• **What you have to do**:
The answer must consist of every line in the data that contains "reject".

[Source material]

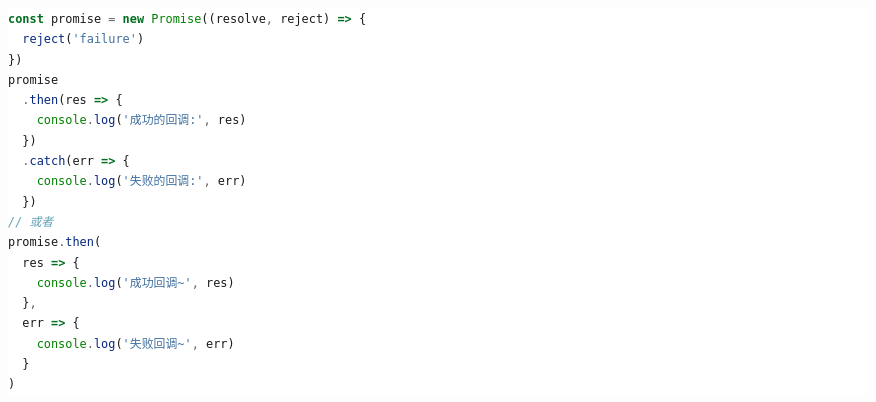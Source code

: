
 ```javascript
const promise = new Promise((resolve, reject) => {
  reject('failure')
})
promise
  .then(res => {
    console.log('成功的回调:', res)
  })
  .catch(err => {
    console.log('失败的回调:', err)
  })
// 或者
promise.then(
  res => {
    console.log('成功回调~', res)
  },
  err => {
    console.log('失败回调~', err)
  }
)
```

[/Source material]

• **Exercise result**:
const promise = new Promise((resolve, reject) => {
  reject('failure')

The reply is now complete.